Tuesday 10 December 2013

Remember to laugh.

Earlier this year I started studying. I was enjoy the practical aspect but not enjoying having to interact with people. As usual I end up attracting people through a sense of their curiosity of me. When I started, I made a pact with myself to not interact socially or otherwise more than necessary with my fellow students, more than I had to. That failed!

After the first day, other students wanted to exchange phone numbers etc, and I just went along with it. I find it hard to say no to people. As the weeks went on I began to suffer from panic attacks that got more and more severe. When I quit I told my teachers that I was suffering from the panic attacks triggered by all the stress from the study workload, but I lied. The truth was I felt like I was being bullied, by these two older women,  forced into taking on concepts they have imposed on themselves and therefore thought they knew better for everyone else.

I am a sarcastic and often childish person. I like to laugh at myself and accept all the flaws that are part of me. I don't get offended when people tease me, I don't get offended when people think I'm neither dumb nor smart. It rarely affects me. But these two ladies took it upon themselves to ensure that I would stop being myself and stop me from being who I was. I hadn't spoken to them or asked them for advice on the subject. This was unwanted and unnecessary advice given against my will. They both said to me that we will remind you and point out every time you are sarcastic, or self-deprecating.

It got to much. Imagine everyday when you come to work or come to study you have to face being lectured on how your actions are not appropriate because they deem it inapproriate.

Immediately after being told this regime they were forcing upon me, our teacher demonstrated how sarcastic and self-deprecating he was. Apparently they didn't feel the need to force him into changing his ways, just me!

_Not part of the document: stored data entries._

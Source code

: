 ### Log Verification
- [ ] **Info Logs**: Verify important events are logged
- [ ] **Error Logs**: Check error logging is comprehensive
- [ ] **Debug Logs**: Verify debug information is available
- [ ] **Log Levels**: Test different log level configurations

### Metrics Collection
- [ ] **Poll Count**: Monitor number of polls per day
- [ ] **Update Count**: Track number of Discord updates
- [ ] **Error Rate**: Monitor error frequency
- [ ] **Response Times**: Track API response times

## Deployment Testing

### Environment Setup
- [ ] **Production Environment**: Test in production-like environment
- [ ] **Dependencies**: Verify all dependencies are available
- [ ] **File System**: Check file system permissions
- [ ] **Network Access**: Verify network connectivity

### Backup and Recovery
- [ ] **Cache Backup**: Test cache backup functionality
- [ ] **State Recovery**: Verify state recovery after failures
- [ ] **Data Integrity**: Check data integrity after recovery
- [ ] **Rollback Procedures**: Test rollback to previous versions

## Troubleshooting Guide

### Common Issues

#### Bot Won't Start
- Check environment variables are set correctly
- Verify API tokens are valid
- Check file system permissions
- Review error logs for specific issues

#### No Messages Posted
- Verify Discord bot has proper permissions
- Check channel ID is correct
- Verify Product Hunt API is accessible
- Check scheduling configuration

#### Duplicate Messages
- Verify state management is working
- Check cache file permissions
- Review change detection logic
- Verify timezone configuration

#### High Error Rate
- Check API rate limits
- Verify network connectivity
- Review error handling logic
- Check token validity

These ladies had no sense of humour, my opinion of course. I rarely heard them laugh with hearty energy. Instead I heard sniggers and giggles. I love a good laugh, and enjoy making people laugh. I don't respect others who place their judgement on me and expect to have a good laugh at my expense without being able to take criticism about their flaws. I know what my flaws are, I point them out for everyone to see. I'm not a perfect! I am not vain.

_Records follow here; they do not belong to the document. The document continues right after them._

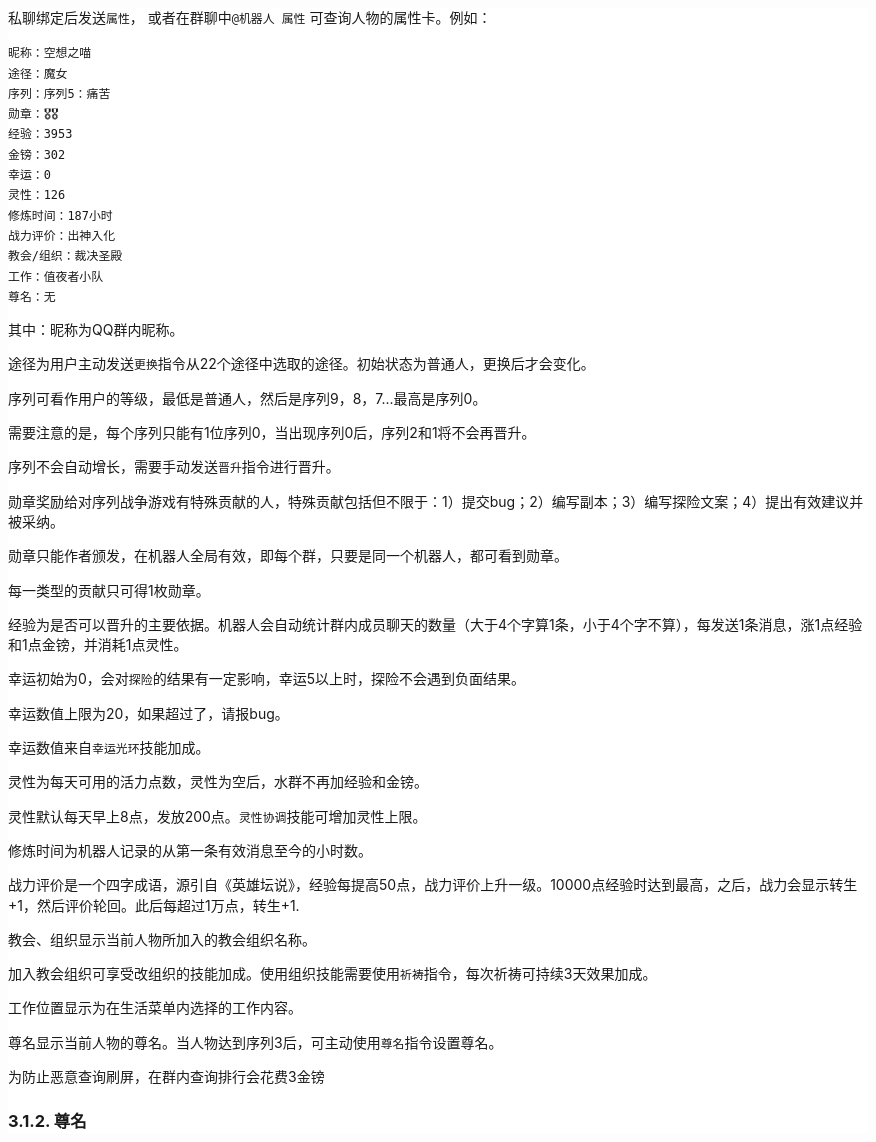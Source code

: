 私聊绑定后发送`属性`， 或者在群聊中`@机器人 属性` 可查询人物的属性卡。例如：
```
昵称：空想之喵
途径：魔女
序列：序列5：痛苦
勋章：🎖🎖
经验：3953
金镑：302
幸运：0
灵性：126
修炼时间：187小时
战力评价：出神入化
教会/组织：裁决圣殿
工作：值夜者小队
尊名：无
```

其中：昵称为QQ群内昵称。

途径为用户主动发送`更换`指令从22个途径中选取的途径。初始状态为普通人，更换后才会变化。

序列可看作用户的等级，最低是普通人，然后是序列9，8，7...最高是序列0。

需要注意的是，每个序列只能有1位序列0，当出现序列0后，序列2和1将不会再晋升。

序列不会自动增长，需要手动发送`晋升`指令进行晋升。

勋章奖励给对序列战争游戏有特殊贡献的人，特殊贡献包括但不限于：1）提交bug；2）编写副本；3）编写探险文案；4）提出有效建议并被采纳。

勋章只能作者颁发，在机器人全局有效，即每个群，只要是同一个机器人，都可看到勋章。

每一类型的贡献只可得1枚勋章。

经验为是否可以晋升的主要依据。机器人会自动统计群内成员聊天的数量（大于4个字算1条，小于4个字不算），每发送1条消息，涨1点经验和1点金镑，并消耗1点灵性。

幸运初始为0，会对`探险`的结果有一定影响，幸运5以上时，探险不会遇到负面结果。

幸运数值上限为20，如果超过了，请报bug。

幸运数值来自`幸运光环`技能加成。

灵性为每天可用的活力点数，灵性为空后，水群不再加经验和金镑。

灵性默认每天早上8点，发放200点。`灵性协调`技能可增加灵性上限。

修炼时间为机器人记录的从第一条有效消息至今的小时数。

战力评价是一个四字成语，源引自《英雄坛说》，经验每提高50点，战力评价上升一级。10000点经验时达到最高，之后，战力会显示转生+1，然后评价轮回。此后每超过1万点，转生+1.

教会、组织显示当前人物所加入的教会组织名称。

加入教会组织可享受改组织的技能加成。使用组织技能需要使用`祈祷`指令，每次祈祷可持续3天效果加成。

工作位置显示为在生活菜单内选择的工作内容。

尊名显示当前人物的尊名。当人物达到序列3后，可主动使用`尊名`指令设置尊名。

为防止恶意查询刷屏，在群内查询排行会花费3金镑

### 3.1.2. 尊名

My friends are not perfect. They have flaws. They have insecurities which we all share. I share my extremely, openly with them. I expose my big belly and not care if people think it's correct to show a fat belly when the norm says flat bellies are acceptable.

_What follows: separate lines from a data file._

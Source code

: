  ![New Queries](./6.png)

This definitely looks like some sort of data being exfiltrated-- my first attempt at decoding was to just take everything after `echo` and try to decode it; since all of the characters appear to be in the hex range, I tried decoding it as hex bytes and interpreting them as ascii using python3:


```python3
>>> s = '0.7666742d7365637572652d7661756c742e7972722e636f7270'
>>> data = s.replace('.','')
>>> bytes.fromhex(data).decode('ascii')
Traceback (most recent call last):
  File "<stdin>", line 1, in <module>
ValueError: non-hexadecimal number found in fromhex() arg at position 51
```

I enjoy laughing at my silly moments when I stumble, I fall. I will laugh at the insane things people do, their actions will always make me laugh more than any jokes they have regaled to me.

My point to this blog post is that don't take yourself too seriously. Stand your ground! Don't allow people to forced their edicts upon you or rally you into thinking they are right. What is right for one is not right for another. We can't all be whitewashed with the same brush. Love yourself and your family enough to know that you are enough for now. If you feel you need to be more than do more, but don't do it as a way to change to fit others views.

My name is Mary Ann, I'm over weight, I'm sarcastic, I'm not a healthy person by any means. I enjoy who I am!